Without admitting or denying the allegations, Murat and Azevedo each agreed to injunctions and fines. Murat has consented to be barred from acting as an officer or director of a publicly traded company for five years. In addition, Murat agreed to pay $184,028.12 in disgorgement and prejudgment interest, and a civil penalty of $180,404.
Azevedo is required to pay $68,215.45 in disgorgement and prejudgment interest, as well as a civil penalty of $67,165. Azevedo will also be barred from working as a broker or dealer for three years.
The SEC complaint asserts that on April 7, Murat and another Sadia executive met with investment bankers to discuss the acquisition of food company Perdigão by Sadia. Later that day, Murat bought American Depositary Shares (ADSs) of Perdigão, and subsequently purchased additional shares on June 29. Both purchases allegedly were made on the basis of material, nonpublic information regarding the proposed acquisition, said the SEC. Similarly, the complaint charges that Azevedo, a member of the ABN AMRO merger team working on the Perdigão deal, learned about the possible acquisition on April 11, and purchased 14,000 ADSs of Perdigão on June 20.

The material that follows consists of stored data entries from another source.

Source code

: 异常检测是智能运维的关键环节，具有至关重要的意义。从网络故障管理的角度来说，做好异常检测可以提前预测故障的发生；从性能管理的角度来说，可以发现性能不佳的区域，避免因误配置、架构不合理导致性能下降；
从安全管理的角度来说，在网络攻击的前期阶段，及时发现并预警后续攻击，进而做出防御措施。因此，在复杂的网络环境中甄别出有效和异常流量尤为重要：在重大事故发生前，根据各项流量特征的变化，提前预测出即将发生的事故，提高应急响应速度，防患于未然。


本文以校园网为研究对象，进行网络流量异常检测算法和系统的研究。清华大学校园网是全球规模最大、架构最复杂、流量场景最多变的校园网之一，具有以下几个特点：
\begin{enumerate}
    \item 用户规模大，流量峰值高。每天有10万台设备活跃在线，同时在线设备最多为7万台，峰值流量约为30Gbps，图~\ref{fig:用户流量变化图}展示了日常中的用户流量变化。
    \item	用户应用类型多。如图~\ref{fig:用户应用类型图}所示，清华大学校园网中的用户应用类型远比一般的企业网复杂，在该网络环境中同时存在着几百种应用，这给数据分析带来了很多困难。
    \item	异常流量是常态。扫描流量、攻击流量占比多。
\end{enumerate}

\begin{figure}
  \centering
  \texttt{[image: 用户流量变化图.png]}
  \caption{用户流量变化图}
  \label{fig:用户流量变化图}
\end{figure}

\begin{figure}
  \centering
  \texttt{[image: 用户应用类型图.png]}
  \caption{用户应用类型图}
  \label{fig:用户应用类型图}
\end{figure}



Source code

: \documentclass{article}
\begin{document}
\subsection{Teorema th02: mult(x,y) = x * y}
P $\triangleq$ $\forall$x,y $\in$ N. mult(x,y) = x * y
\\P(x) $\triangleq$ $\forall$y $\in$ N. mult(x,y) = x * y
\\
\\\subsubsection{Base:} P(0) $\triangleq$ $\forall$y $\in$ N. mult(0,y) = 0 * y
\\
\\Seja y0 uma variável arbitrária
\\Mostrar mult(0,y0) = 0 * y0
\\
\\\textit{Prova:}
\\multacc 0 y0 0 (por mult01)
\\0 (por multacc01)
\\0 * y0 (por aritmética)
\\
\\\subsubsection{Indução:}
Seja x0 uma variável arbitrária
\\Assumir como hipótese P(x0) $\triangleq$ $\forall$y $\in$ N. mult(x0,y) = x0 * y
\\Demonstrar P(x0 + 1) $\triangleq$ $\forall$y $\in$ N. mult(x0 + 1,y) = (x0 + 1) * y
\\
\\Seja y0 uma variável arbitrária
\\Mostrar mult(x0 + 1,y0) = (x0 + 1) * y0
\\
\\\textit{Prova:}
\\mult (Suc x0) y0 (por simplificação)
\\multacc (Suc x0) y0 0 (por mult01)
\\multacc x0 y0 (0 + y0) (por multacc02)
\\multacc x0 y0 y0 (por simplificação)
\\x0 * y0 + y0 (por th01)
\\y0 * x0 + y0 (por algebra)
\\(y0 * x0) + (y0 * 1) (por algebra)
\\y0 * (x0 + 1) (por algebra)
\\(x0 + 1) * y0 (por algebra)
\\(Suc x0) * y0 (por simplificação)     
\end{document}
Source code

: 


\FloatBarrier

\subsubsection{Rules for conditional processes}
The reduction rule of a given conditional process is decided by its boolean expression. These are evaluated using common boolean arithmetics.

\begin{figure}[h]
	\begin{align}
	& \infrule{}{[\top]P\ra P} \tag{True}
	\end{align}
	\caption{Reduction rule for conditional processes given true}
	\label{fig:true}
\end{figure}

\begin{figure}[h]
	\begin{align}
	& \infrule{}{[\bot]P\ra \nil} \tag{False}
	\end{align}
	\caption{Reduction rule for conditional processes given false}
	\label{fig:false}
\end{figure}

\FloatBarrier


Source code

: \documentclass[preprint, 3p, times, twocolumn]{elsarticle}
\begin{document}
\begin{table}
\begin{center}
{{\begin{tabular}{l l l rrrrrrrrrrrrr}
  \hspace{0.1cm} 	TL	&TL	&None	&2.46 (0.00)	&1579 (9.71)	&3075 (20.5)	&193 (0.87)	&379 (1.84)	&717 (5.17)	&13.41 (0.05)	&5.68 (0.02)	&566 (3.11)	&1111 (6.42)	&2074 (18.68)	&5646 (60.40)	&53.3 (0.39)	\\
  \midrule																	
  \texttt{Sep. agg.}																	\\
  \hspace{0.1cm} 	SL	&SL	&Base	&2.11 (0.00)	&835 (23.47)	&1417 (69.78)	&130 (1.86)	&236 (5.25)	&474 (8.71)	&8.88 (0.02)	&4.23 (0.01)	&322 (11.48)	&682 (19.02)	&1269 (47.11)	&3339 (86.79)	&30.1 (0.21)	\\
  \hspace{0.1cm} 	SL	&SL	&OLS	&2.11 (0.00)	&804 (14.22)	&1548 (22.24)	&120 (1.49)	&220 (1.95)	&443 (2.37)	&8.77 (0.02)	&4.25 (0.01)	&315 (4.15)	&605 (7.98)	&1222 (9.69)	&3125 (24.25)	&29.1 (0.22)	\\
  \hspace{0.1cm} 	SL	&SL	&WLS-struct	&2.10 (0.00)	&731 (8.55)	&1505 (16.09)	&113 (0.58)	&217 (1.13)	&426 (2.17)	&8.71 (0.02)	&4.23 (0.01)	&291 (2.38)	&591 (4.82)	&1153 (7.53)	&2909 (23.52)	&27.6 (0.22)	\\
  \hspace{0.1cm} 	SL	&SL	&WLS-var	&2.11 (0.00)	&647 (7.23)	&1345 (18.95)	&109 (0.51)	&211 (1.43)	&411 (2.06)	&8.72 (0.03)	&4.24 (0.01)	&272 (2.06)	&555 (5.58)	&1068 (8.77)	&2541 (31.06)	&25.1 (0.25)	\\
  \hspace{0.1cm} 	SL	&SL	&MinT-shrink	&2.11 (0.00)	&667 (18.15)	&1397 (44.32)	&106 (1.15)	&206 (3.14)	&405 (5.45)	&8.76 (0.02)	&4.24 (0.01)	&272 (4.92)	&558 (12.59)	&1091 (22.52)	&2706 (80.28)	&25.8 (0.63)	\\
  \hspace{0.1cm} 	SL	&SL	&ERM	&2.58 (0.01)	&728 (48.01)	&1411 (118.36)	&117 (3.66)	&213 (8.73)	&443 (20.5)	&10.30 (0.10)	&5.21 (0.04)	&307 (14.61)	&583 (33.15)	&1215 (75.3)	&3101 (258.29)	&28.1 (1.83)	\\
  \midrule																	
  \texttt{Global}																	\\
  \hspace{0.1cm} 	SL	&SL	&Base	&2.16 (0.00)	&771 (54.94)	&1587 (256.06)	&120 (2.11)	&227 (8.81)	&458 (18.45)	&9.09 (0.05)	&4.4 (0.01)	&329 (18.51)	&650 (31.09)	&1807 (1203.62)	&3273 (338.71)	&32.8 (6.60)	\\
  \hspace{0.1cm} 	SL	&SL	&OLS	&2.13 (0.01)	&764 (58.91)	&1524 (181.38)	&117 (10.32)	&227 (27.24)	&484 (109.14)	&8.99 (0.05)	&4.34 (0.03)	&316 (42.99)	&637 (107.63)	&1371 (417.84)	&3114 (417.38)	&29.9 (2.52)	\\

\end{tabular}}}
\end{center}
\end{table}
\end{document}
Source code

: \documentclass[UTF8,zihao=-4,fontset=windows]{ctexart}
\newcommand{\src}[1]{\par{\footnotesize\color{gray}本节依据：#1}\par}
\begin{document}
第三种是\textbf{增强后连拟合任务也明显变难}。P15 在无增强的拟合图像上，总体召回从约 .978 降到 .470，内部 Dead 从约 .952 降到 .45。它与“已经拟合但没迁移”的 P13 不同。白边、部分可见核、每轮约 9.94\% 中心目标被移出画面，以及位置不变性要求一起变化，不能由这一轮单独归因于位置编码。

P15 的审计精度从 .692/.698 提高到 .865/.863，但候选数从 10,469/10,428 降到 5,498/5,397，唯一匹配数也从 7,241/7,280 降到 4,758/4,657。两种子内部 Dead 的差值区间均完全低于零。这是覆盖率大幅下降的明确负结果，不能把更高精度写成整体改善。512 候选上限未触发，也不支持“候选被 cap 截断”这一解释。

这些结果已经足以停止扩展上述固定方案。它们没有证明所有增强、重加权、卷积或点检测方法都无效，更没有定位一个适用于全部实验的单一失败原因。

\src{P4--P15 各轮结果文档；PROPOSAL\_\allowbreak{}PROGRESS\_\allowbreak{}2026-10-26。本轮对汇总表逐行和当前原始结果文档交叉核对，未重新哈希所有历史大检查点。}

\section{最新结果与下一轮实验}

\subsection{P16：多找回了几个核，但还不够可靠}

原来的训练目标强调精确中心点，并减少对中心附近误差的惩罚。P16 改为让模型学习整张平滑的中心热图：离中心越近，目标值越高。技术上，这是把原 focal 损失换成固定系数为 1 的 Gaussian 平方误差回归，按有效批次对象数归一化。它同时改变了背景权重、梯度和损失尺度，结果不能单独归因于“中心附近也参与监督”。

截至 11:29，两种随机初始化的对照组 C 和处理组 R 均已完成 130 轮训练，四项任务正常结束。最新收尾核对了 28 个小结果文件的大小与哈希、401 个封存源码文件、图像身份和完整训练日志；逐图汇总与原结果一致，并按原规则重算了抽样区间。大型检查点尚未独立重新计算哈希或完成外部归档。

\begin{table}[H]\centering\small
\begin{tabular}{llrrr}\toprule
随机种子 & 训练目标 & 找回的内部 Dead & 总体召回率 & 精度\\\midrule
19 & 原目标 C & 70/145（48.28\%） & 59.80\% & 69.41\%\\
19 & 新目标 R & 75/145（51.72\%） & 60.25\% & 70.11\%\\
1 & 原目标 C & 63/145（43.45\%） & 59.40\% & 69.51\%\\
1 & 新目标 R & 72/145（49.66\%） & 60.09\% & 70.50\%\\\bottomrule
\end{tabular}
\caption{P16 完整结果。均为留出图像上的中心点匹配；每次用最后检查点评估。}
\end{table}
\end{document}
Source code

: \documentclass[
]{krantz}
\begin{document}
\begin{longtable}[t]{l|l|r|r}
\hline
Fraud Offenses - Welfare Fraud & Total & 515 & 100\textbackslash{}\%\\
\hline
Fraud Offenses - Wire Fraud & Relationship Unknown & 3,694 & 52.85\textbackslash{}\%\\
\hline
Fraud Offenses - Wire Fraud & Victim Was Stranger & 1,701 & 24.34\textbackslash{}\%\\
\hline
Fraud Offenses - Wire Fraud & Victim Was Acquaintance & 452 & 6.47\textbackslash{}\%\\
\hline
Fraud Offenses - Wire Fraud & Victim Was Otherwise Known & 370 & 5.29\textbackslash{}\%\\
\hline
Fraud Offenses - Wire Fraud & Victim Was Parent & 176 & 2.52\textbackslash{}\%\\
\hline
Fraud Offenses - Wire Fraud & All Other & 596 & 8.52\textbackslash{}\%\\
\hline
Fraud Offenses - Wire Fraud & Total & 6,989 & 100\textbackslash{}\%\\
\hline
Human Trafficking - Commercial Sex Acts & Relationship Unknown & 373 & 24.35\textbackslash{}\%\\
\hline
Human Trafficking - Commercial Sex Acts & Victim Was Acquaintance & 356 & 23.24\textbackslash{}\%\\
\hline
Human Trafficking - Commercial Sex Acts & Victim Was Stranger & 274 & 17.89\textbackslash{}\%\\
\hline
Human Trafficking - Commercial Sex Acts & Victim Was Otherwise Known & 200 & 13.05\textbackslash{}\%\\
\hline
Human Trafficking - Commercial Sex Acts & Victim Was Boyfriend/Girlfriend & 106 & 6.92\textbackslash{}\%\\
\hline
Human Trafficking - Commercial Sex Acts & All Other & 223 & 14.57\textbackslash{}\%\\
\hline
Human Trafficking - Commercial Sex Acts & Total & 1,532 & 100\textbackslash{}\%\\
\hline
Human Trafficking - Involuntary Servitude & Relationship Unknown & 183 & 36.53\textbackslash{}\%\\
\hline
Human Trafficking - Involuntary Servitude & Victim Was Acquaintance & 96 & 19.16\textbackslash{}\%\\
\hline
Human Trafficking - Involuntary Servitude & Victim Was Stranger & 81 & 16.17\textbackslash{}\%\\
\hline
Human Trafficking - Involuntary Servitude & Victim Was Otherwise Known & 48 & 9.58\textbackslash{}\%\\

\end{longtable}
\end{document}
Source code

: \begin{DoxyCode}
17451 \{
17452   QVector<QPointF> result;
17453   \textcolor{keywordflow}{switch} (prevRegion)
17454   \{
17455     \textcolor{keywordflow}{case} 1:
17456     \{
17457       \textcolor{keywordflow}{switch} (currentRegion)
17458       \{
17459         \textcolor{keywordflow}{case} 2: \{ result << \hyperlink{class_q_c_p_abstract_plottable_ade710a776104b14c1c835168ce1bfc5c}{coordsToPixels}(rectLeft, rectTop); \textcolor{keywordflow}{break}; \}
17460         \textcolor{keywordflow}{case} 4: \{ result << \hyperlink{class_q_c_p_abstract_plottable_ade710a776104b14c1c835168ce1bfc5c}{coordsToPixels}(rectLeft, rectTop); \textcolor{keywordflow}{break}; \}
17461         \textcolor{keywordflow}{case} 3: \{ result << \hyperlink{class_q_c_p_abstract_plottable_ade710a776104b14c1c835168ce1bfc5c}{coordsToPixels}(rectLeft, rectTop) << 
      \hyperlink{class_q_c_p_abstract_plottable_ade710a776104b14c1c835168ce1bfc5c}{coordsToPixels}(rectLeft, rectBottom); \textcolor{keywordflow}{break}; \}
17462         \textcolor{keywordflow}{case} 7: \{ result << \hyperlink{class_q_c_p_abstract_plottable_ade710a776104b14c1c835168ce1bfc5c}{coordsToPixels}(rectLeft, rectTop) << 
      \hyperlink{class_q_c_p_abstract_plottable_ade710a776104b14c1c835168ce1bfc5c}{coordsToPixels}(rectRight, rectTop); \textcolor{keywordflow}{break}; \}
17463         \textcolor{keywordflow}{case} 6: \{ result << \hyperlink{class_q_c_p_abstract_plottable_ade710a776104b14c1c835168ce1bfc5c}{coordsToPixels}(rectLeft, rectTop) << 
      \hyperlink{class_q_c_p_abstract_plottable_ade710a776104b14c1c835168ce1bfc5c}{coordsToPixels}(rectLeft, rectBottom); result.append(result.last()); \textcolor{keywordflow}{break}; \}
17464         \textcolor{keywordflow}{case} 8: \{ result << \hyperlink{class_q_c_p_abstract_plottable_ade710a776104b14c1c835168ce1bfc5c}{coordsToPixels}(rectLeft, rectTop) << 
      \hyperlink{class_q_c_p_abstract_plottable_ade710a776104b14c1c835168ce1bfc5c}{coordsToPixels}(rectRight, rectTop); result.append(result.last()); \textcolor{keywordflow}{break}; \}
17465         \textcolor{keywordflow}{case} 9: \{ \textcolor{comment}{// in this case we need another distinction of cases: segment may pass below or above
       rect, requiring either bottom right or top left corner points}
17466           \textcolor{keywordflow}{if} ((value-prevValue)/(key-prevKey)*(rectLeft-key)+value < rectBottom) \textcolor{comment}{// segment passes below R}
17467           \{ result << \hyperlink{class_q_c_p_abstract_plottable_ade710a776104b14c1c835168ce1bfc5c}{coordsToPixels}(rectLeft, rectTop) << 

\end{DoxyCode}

Murat’s holdings totaled 45,900 ADSs of Perdigão by the time Sadia announced its offer in July. By the next day, the price of the ADSs increased by 21 percent, rising to $24.50. Murat reaped $180,404 from his trading, according to the SEC. Likewise, Azevedo sold 10,500 ADSs the day after the acquisition was announced publicly, and reportedly collected $52,290 on the trade.